Monarch, 1980’li yılların erkeksi aromatik fujerlerini hatırlattı bana. Özellikle limon-ardıç-karanfilin verilişi hoş bir sürpriz olmuş. Tatlı baharatlar ve tatlı miske eklenen aromatik otlar, limon ve ardıç ilginç bir koku ortaya çıkarmış. Zaman zaman kola aromalı jelibonlara benzettiğim Monarch’ta tatlılık var ama insanın içini bayan, bıktırıcı modern parfümlerdeki kadar değil. Çoğu zaman erkeksi nüansları hissettiren Monarch, kadın kullanımından ziyade erkek tarafına yakın duruyor.

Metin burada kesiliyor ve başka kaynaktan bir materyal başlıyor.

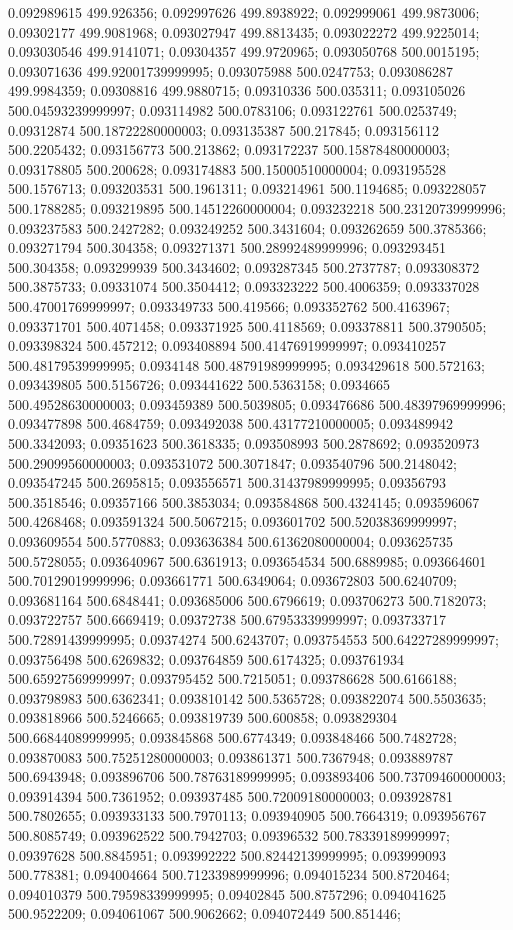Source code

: 0.092989615 499.926356; 0.092997626 499.8938922; 0.092999061 499.9873006; 0.09302177 499.9081968; 0.093027947 499.8813435; 0.093022272 499.9225014; 0.093030546 499.9141071; 0.09304357 499.9720965; 0.093050768 500.0015195; 0.093071636 499.92001739999995; 0.093075988 500.0247753; 0.093086287 499.9984359; 0.09308816 499.9880715; 0.09310336 500.035311; 0.093105026 500.04593239999997; 0.093114982 500.0783106; 0.093122761 500.0253749; 0.09312874 500.18722280000003; 0.093135387 500.217845; 0.093156112 500.2205432; 0.093156773 500.213862; 0.093172237 500.15878480000003; 0.093178805 500.200628; 0.093174883 500.15000510000004; 0.093195528 500.1576713; 0.093203531 500.1961311; 0.093214961 500.1194685; 0.093228057 500.1788285; 0.093219895 500.14512260000004; 0.093232218 500.23120739999996; 0.093237583 500.2427282; 0.093249252 500.3431604; 0.093262659 500.3785366; 0.093271794 500.304358; 0.093271371 500.28992489999996; 0.093293451 500.304358; 0.093299939 500.3434602; 0.093287345 500.2737787; 0.093308372 500.3875733; 0.09331074 500.3504412; 0.093323222 500.4006359; 0.093337028 500.47001769999997; 0.093349733 500.419566; 0.093352762 500.4163967; 0.093371701 500.4071458; 0.093371925 500.4118569; 0.093378811 500.3790505; 0.093398324 500.457212; 0.093408894 500.41476919999997; 0.093410257 500.48179539999995; 0.0934148 500.48791989999995; 0.093429618 500.572163; 0.093439805 500.5156726; 0.093441622 500.5363158; 0.0934665 500.49528630000003; 0.093459389 500.5039805; 0.093476686 500.48397969999996; 0.093477898 500.4684759; 0.093492038 500.43177210000005; 0.093489942 500.3342093; 0.09351623 500.3618335; 0.093508993 500.2878692; 0.093520973 500.29099560000003; 0.093531072 500.3071847; 0.093540796 500.2148042; 0.093547245 500.2695815; 0.093556571 500.31437989999995; 0.09356793 500.3518546; 0.09357166 500.3853034; 0.093584868 500.4324145; 0.093596067 500.4268468; 0.093591324 500.5067215; 0.093601702 500.52038369999997; 0.093609554 500.5770883; 0.093636384 500.61362080000004; 0.093625735 500.5728055; 0.093640967 500.6361913; 0.093654534 500.6889985; 0.093664601 500.70129019999996; 0.093661771 500.6349064; 0.093672803 500.6240709; 0.093681164 500.6848441; 0.093685006 500.6796619; 0.093706273 500.7182073; 0.093722757 500.6669419; 0.09372738 500.67953339999997; 0.093733717 500.72891439999995; 0.09374274 500.6243707; 0.093754553 500.64227289999997; 0.093756498 500.6269832; 0.093764859 500.6174325; 0.093761934 500.65927569999997; 0.093795452 500.7215051; 0.093786628 500.6166188; 0.093798983 500.6362341; 0.093810142 500.5365728; 0.093822074 500.5503635; 0.093818966 500.5246665; 0.093819739 500.600858; 0.093829304 500.66844089999995; 0.093845868 500.6774349; 0.093848466 500.7482728; 0.093870083 500.75251280000003; 0.093861371 500.7367948; 0.093889787 500.6943948; 0.093896706 500.78763189999995; 0.093893406 500.73709460000003; 0.093914394 500.7361952; 0.093937485 500.72009180000003; 0.093928781 500.7802655; 0.093933133 500.7970113; 0.093940905 500.7664319; 0.093956767 500.8085749; 0.093962522 500.7942703; 0.09396532 500.78339189999997; 0.09397628 500.8845951; 0.093992222 500.82442139999995; 0.093999093 500.778381; 0.094004664 500.71233989999996; 0.094015234 500.8720464; 0.094010379 500.79598339999995; 0.09402845 500.8757296; 0.094041625 500.9522209; 0.094061067 500.9062662; 0.094072449 500.851446; 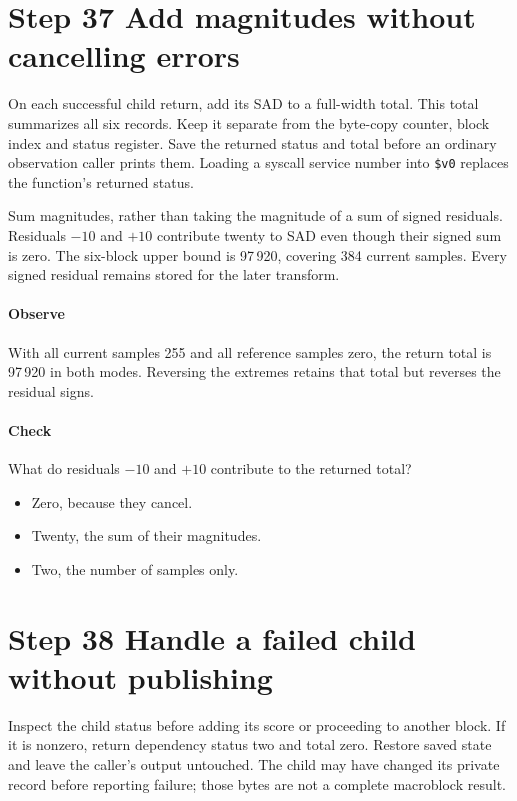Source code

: \section{Step 37 Add magnitudes without cancelling errors}\label{h263-macroblock-s07}
On each successful child return, add its SAD to a full-width total. This total
summarizes all six records. Keep it separate from the byte-copy counter, block
index and status register. Save the returned status and total before an
ordinary observation caller prints them. Loading a syscall service number into
\texttt{\$v0} replaces the function's returned status.

Sum magnitudes, rather than taking the magnitude of a sum of signed residuals.
Residuals $-10$ and $+10$ contribute twenty to SAD even though their signed sum
is zero. The six-block upper bound is 97\,920, covering 384 current samples.
Every signed residual remains stored for the later transform.

\paragraph{Observe} With all current samples 255 and all reference samples zero,
the return total is 97\,920 in both modes. Reversing the extremes retains that
total but reverses the residual signs.
\paragraph{Check} What do residuals $-10$ and $+10$ contribute to the returned total?
\begin{itemize}
  \item[A.] Zero, because they cancel.
  \item[B.] Twenty, the sum of their magnitudes.
  \item[C.] Two, the number of samples only.
\end{itemize}

\section{Step 38 Handle a failed child without publishing}\label{h263-macroblock-s08}
Inspect the child status before adding its score or proceeding to another block.
If it is nonzero, return dependency status two and total zero. Restore saved state
and leave the caller's output untouched. The child may have changed its private
record before reporting failure; those bytes are not a complete macroblock result.

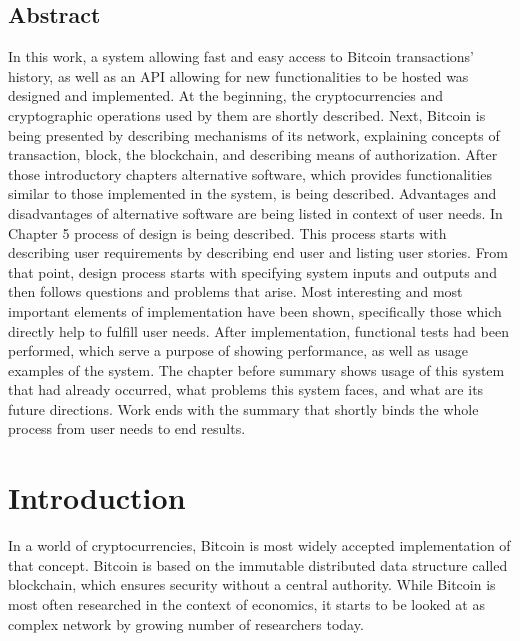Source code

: \documentclass[12pt, en, eng, twoside, final]{mgr}
\begin{document}
\section*{Abstract}

In this work, a system allowing fast and easy access to Bitcoin transactions' history, as well as an API allowing for new functionalities to be hosted was designed and implemented. At the beginning, the cryptocurrencies and cryptographic operations used by them are shortly described. Next, Bitcoin is being presented by describing mechanisms of its network, explaining concepts of transaction, block, the blockchain, and describing means of authorization. After those introductory chapters alternative software, which provides functionalities similar to those implemented in the system, is being described. Advantages and disadvantages of alternative software are being listed in context of user needs. In Chapter 5 process of design is being described. This process starts with describing user requirements by describing end user and listing user stories. From that point, design process starts with specifying system inputs and outputs and then follows questions and problems that arise. Most interesting and most important elements of implementation have been shown, specifically those which directly help to fulfill user needs. After implementation, functional tests had been performed, which serve a purpose of showing performance, as well as usage examples of the system. The chapter before summary shows usage of this system that had already occurred, what problems this system faces, and what are its future directions. Work ends with the summary that shortly binds the whole process from user needs to end results.

\chapter{Introduction}

In a world of cryptocurrencies, Bitcoin is most widely accepted implementation of that concept. Bitcoin is based on the immutable distributed data structure called blockchain, which ensures security without a central authority. While Bitcoin is most often researched in the context of economics, it starts to be looked at as complex network by growing number of researchers today. 
\end{document}
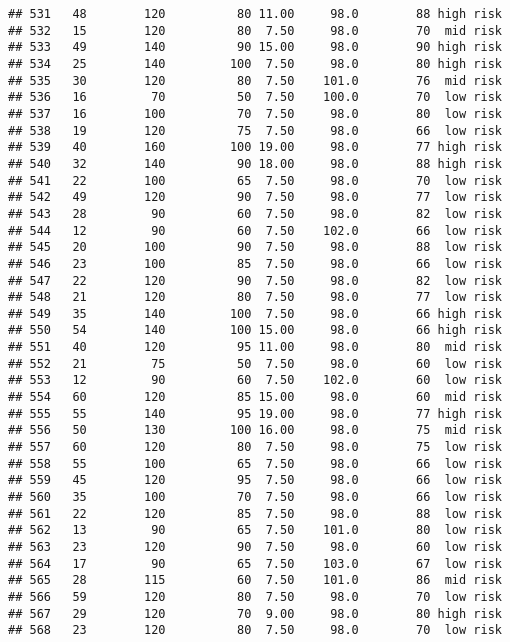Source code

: \documentclass[
  ignorenonframetext,
]{beamer}
\begin{document}
\begin{frame}[fragile]
\begin{verbatim}
## 531   48        120          80 11.00     98.0        88 high risk
## 532   15        120          80  7.50     98.0        70  mid risk
## 533   49        140          90 15.00     98.0        90 high risk
## 534   25        140         100  7.50     98.0        80 high risk
## 535   30        120          80  7.50    101.0        76  mid risk
## 536   16         70          50  7.50    100.0        70  low risk
## 537   16        100          70  7.50     98.0        80  low risk
## 538   19        120          75  7.50     98.0        66  low risk
## 539   40        160         100 19.00     98.0        77 high risk
## 540   32        140          90 18.00     98.0        88 high risk
## 541   22        100          65  7.50     98.0        70  low risk
## 542   49        120          90  7.50     98.0        77  low risk
## 543   28         90          60  7.50     98.0        82  low risk
## 544   12         90          60  7.50    102.0        66  low risk
## 545   20        100          90  7.50     98.0        88  low risk
## 546   23        100          85  7.50     98.0        66  low risk
## 547   22        120          90  7.50     98.0        82  low risk
## 548   21        120          80  7.50     98.0        77  low risk
## 549   35        140         100  7.50     98.0        66 high risk
## 550   54        140         100 15.00     98.0        66 high risk
## 551   40        120          95 11.00     98.0        80  mid risk
## 552   21         75          50  7.50     98.0        60  low risk
## 553   12         90          60  7.50    102.0        60  low risk
## 554   60        120          85 15.00     98.0        60  mid risk
## 555   55        140          95 19.00     98.0        77 high risk
## 556   50        130         100 16.00     98.0        75  mid risk
## 557   60        120          80  7.50     98.0        75  low risk
## 558   55        100          65  7.50     98.0        66  low risk
## 559   45        120          95  7.50     98.0        66  low risk
## 560   35        100          70  7.50     98.0        66  low risk
## 561   22        120          85  7.50     98.0        88  low risk
## 562   13         90          65  7.50    101.0        80  low risk
## 563   23        120          90  7.50     98.0        60  low risk
## 564   17         90          65  7.50    103.0        67  low risk
## 565   28        115          60  7.50    101.0        86  mid risk
## 566   59        120          80  7.50     98.0        70  low risk
## 567   29        120          70  9.00     98.0        80 high risk
## 568   23        120          80  7.50     98.0        70  low risk

\end{verbatim}
\end{frame}
\end{document}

Monarch, hem eski tarz parfümleri andırırken, hem de modern dünyayla bağını koparmıyor. Parfümlerde en sevdiğim notalar olan limon-ardıç-karanfil-bibere içeriğinde yer veren Monarch, garip şekilde zaman zaman naneli akide şekerlerini anımsattı bana ya da zihnim oyun oynuyor.

Monarch, farklı bir çalışma gibi duruyor. Ne tam anlamıyla çiçeksi ne son yılların popüler içerikleri öd ağacı ve tütsüye yer vermiş ne de piyasaya işi parfümler gibi kokuyor. Kendisine ait tarzı olan hoş bir parfüm ama aşık olduğum da söylenemez. Günlük kullanıma da akşamları çıkmalara da uyum sağlayabilecek Monarch’ın performansı harikalar yaratamıyor. İlk patlama dışında tene ve kıyafete yakın duruyor. Kalıcılığı ise fena değil.

Kimi kullanıcıların Clive Christian’ın X For Men’ine benzettiğini görüyorum Monarch’ı. Evet, tarz olarak birbirlerini andırıyorlar ama birebir anlamda benzerlik var diyemem. X For Men daha ananas tarzı meyvemsi ve tarçınlı-sedir ağacı gibi kokarken, Monarch karanfilli, aromatik otlu, mentollü düzlemde ilerliyor.

EDP formunda Monarch. Çok sıcak yaz mevsimi dışında her dönem kullanılabileceğini düşündüğüm Monarch’ın en iyi sonucu ılık ilkbahar zamanında vereceğini hissediyorum.